# Comparing K-means (Lloyd) vs K-means++
**Dataset**: Synthetic 

K-means++ improves upon standard K-means by using a smarter initialization method that spreads out the initial cluster centers, often leading to better and more consistent clustering results.


In [None]:
# Imports
import numpy as np
import pandas as pd
from sklearn.datasets import make_blobs # Import make_blobs
from sklearn.cluster import KMeans
from sklearn.preprocessing import StandardScaler
from sklearn.metrics import silhouette_score
import matplotlib.pyplot as plt
import seaborn as sns
from sklearn.decomposition import PCA

# Set style
sns.set(style="whitegrid")

## 1 Generate Synthetic Dataset and Data Preprocessing

- Create a synthetic dataset using make_blobs from sklearn
- Standardize features
- Reduce to 2D with PCA for visualization

In [None]:
# Create a synthetic dataset with make_blobs
n_samples = 500
n_features = 2 
n_clusters = 3
X, y_true = make_blobs(n_samples=n_samples, n_features=n_features, centers=n_clusters,
                       cluster_std=[1.5, 0.5, 2.0], # Varying stds to make some clusters wider/overlapping
                       random_state=42) # For reproducibility of the dataset

# Create a DataFrame for convenience (optional, but good for pairplot/hue)
if n_features == 2:
    df = pd.DataFrame(X, columns=['Feature 1', 'Feature 2'])
else: # If more than 2 features, just use generic names for plotting
    df = pd.DataFrame(X, columns=[f'Feature {i+1}' for i in range(n_features)])

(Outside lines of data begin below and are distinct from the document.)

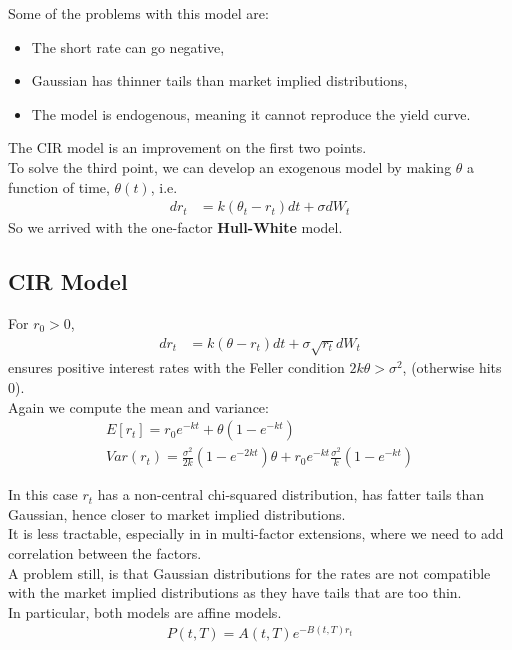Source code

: Some of the problems with this model are:
\begin{itemize}
    \item The short rate can go negative,
    \item Gaussian has thinner tails than market implied distributions, 
    \item The model is endogenous, meaning it cannot reproduce the yield curve.
\end{itemize}
The CIR model is an improvement on the first two points.\\
To solve the third point, we can develop an exogenous model by making
$\theta$ a function of time, $\theta(t)$, i.e.
\begin{align*}
    dr_t &= k(\theta_t-r_t)dt + \sigma dW_t
\end{align*}
So we arrived with the one-factor \textbf{Hull-White} model.\\

\subsection{CIR Model}
For $r_0 > 0$, 
\begin{align*}
dr_t &= k(\theta-r_t)dt + \sigma \sqrt{r_t} dW_t
\end{align*}
ensures positive interest rates with the Feller condition $2k\theta > \sigma^2$, 
(otherwise hits 0).\\
Again we compute the mean and variance:
\begin{align*}
    E[r_t] = r_0 e^{-kt} + \theta(1-e^{-kt})\\
    Var(r_t) = \frac{\sigma^2}{2k}(1-e^{-2kt})\theta + 
    r_0 e^{-kt}\frac{\sigma^2}{k}(1-e^{-kt})
\end{align*}

In this case $r_t$ has a non-central chi-squared distribution, 
has fatter tails than Gaussian, hence closer to market implied distributions.\\
It is less tractable, especially in in multi-factor extensions,
where we need to add correlation between the factors.\\

A problem still, is that Gaussian distributions for the rates are not compatible with the market
implied distributions as they have tails that are too thin.\\

In particular, both models are affine models.
\begin{align*}
    P(t, T) = A(t, T) e^{-B(t, T)r_t}
\end{align*}

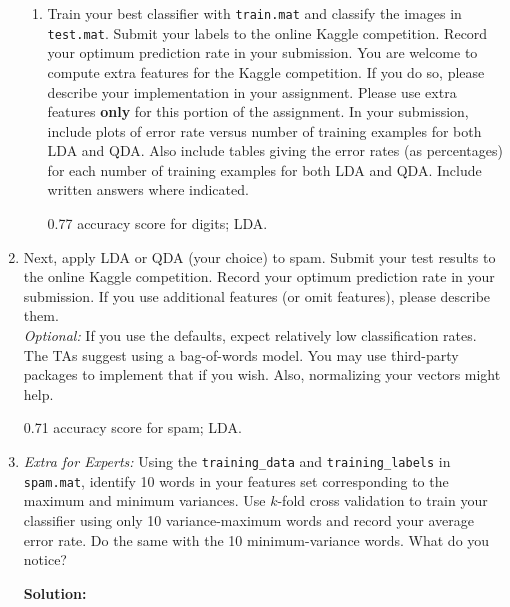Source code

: \documentclass{article}
\newcommand{\solution}{\textbf{Solution: }}
\begin{document}
\begin{enumerate}[label=(\alph*)]
\begin{enumerate}[label=(\roman*)]
      \item Train your best classifier with \texttt{train.mat} and classify the
        images in \texttt{test.mat}. Submit your labels to the online Kaggle
        competition. Record your optimum prediction rate in your
        submission. You are welcome to compute extra features for the Kaggle
        competition. If you do so, please describe your implementation in your
        assignment. Please use extra features \textbf{only} for this portion of
        the assignment. In your submission, include plots of error rate versus
        number of training examples for both LDA and QDA. Also include tables
        giving the error rates (as percentages) for each number of training
        examples for both LDA and QDA. Include written answers where indicated.
        \begin{mdframed}
          0.77 accuracy score for digits; LDA.
        \end{mdframed}

    \end{enumerate}
  \item Next, apply LDA or QDA (your choice) to spam. Submit your test results to the online Kaggle competition. Record your optimum prediction rate in your submission. If you use additional features (or omit features), please describe them. \\

      \emph{Optional:} If you use the defaults, expect relatively low
      classification rates. The TAs suggest using a bag-of-words model. You may
      use third-party packages to implement that if you wish. Also, normalizing
      your vectors might help.

    \begin{mdframed}
      0.71 accuracy score for spam; LDA.
    \end{mdframed}

    \item \emph{Extra for Experts:} Using the \texttt{training\_data} and \texttt{training\_labels} in \texttt{spam.mat}, identify 10 words in your features set corresponding to the maximum and minimum variances. Use $k$-fold cross validation to train your classifier using only 10 variance-maximum words and record your average error rate. Do the same with the 10 minimum-variance words. What do you notice?
    \begin{mdframed} \solution
    \end{mdframed}
\end{enumerate}
\end{document}
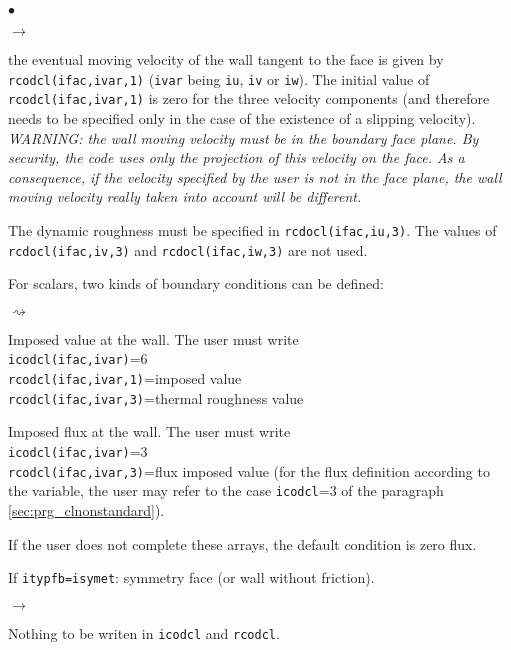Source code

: {{{\begin{list}{$\bullet$}{}
\begin{list}{$\rightarrow$}{}
\item the eventual moving velocity of the wall tangent to the face is
      given by \texttt{rcodcl(ifac,ivar,1)} (\texttt{ivar} being
      \texttt{iu}, \texttt{iv} or \texttt{iw}). The initial
      value of \texttt{rcodcl(ifac,ivar,1)} is zero for
      the three velocity components (and therefore needs to be specified
      only in the case of the existence of a slipping velocity). \\
{\em WARNING: the wall moving velocity must be in the boundary face
      plane. By security, the code uses only the projection of this
      velocity on the face. As a consequence, if the velocity specified
      by the user is not in the face plane, the wall moving velocity really
      taken into account will be different.}
\item The dynamic roughness must be specified in \texttt{rcdocl(ifac,iu,3)}.
      The values of \texttt{rcdocl(ifac,iv,3)} and
      \texttt{rcdocl(ifac,iw,3)} are not used.
\item For scalars, two kinds of boundary conditions can be defined:
\begin{list}{$\rightsquigarrow$}{}
\item Imposed value at the wall. The user must write\\
\hspace*{1cm}\texttt{icodcl(ifac,ivar)}=6\\
\hspace*{1cm}\texttt{rcodcl(ifac,ivar,1)}=imposed value\\
\hspace*{1cm}\texttt{rcodcl(ifac,ivar,3)}=thermal roughness value\\
\item Imposed flux at the wall. The user must write\\
\hspace*{1cm}\texttt{icodcl(ifac,ivar)}=3\\
\hspace*{1cm}\texttt{rcodcl(ifac,ivar,3)}=flux imposed value (for the flux
      definition according to the variable, the user may refer to the
      case \texttt{icodcl}=3 of the paragraph \ref{sec:prg_clnonstandard}).
\item If the user does not complete these arrays, the default condition
      is zero flux.
\end{list}
\end{list}
\item If \texttt{itypfb=isymet}: symmetry face (or wall without friction).
\begin{list}{$\rightarrow$}{}
\item Nothing to be writen in \texttt{icodcl} and  \texttt{rcodcl}.
\end{list}


\end{list}}}}
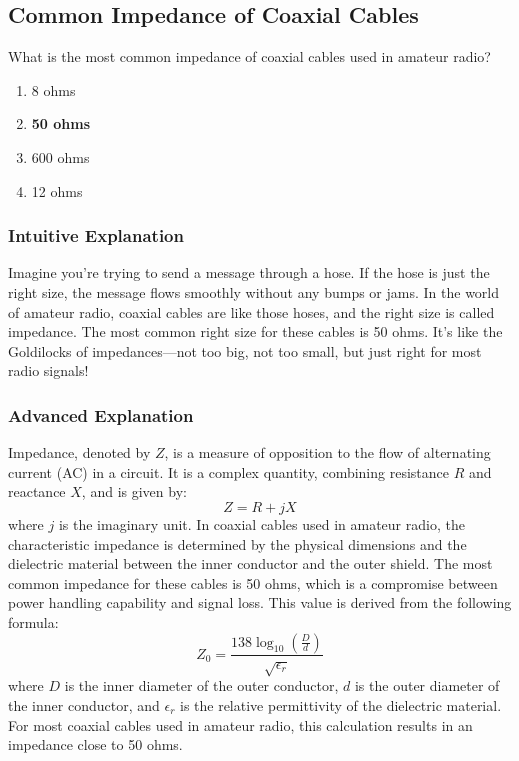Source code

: \subsection{Common Impedance of Coaxial Cables}
\label{T9B02}

\begin{tcolorbox}[colback=gray!10!white,colframe=black!75!black,title=T9B02]
What is the most common impedance of coaxial cables used in amateur radio?
\begin{enumerate}[label=\Alph*)]
    \item 8 ohms
    \item \textbf{50 ohms}
    \item 600 ohms
    \item 12 ohms
\end{enumerate}
\end{tcolorbox}

\subsubsection{Intuitive Explanation}
Imagine you're trying to send a message through a hose. If the hose is just the right size, the message flows smoothly without any bumps or jams. In the world of amateur radio, coaxial cables are like those hoses, and the right size is called impedance. The most common right size for these cables is 50 ohms. It's like the Goldilocks of impedances—not too big, not too small, but just right for most radio signals!

\subsubsection{Advanced Explanation}
Impedance, denoted by \( Z \), is a measure of opposition to the flow of alternating current (AC) in a circuit. It is a complex quantity, combining resistance \( R \) and reactance \( X \), and is given by:
\[
Z = R + jX
\]
where \( j \) is the imaginary unit. In coaxial cables used in amateur radio, the characteristic impedance is determined by the physical dimensions and the dielectric material between the inner conductor and the outer shield. The most common impedance for these cables is 50 ohms, which is a compromise between power handling capability and signal loss. This value is derived from the following formula:
\[
Z_0 = \frac{138 \log_{10}(\frac{D}{d})}{\sqrt{\epsilon_r}}
\]
where \( D \) is the inner diameter of the outer conductor, \( d \) is the outer diameter of the inner conductor, and \( \epsilon_r \) is the relative permittivity of the dielectric material. For most coaxial cables used in amateur radio, this calculation results in an impedance close to 50 ohms.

df['True Label'] = y_true # Store true labels in the DataFrame

# Standardize
scaler = StandardScaler()
X_scaled = scaler.fit_transform(X)

# PCA for visualization 
pca = PCA(n_components=2)
X_pca = pca.fit_transform(X_scaled)

# Plot true labels
plt.figure(figsize=(8, 6))
# Using 'True Label' column for hue
sns.scatterplot(x=X_pca[:, 0], y=X_pca[:, 1], hue=df['True Label'], palette='tab10', legend='full', s=50, alpha=0.7)
plt.title('True Clusters (PCA Reduced)')
plt.xlabel('PCA Component 1')
plt.ylabel('PCA Component 2')
plt.grid(True, linestyle='--', alpha=0.7)
plt.show()

## 2 Model Definitions

- Initialize K-means (Lloyd) with random initialization
- Initialize K-means++ (default in sklearn)

In [None]:
# K-means with random initialization (Lloyd's algorithm)
kmeans_random = KMeans(n_clusters=3, init='random', n_init=1, random_state=1234)

# K-means++ (smart initialization)
kmeans_plus = KMeans(n_clusters=3, init='k-means++', n_init=1, random_state=1234)

## 3 Train & Evaluate Once

- Fit both models
- Visualize clusters
- Compute silhouette scores

**Silhouette Score**: A clustering evaluation metric that measures both *Cohesion* (how close points are to their own cluster) and *Separation* (how distinct clusters are from each other).
  
**Range of Silhouette Score**: $[-1, 1]$ where $+1$ is ideal clustering, $0$ is Overlapping clusters, and $-1$ is incorrect clustering.

**Formula**: Silhouette score of $i$-th point is
  $$
  s(i) = \frac{b(i) - a(i)}{\max\{a(i), b(i)\}},
  $$
  where $a(i)$ is the average intra-cluster distance and $b(i)$ is the average nearest-cluster distance.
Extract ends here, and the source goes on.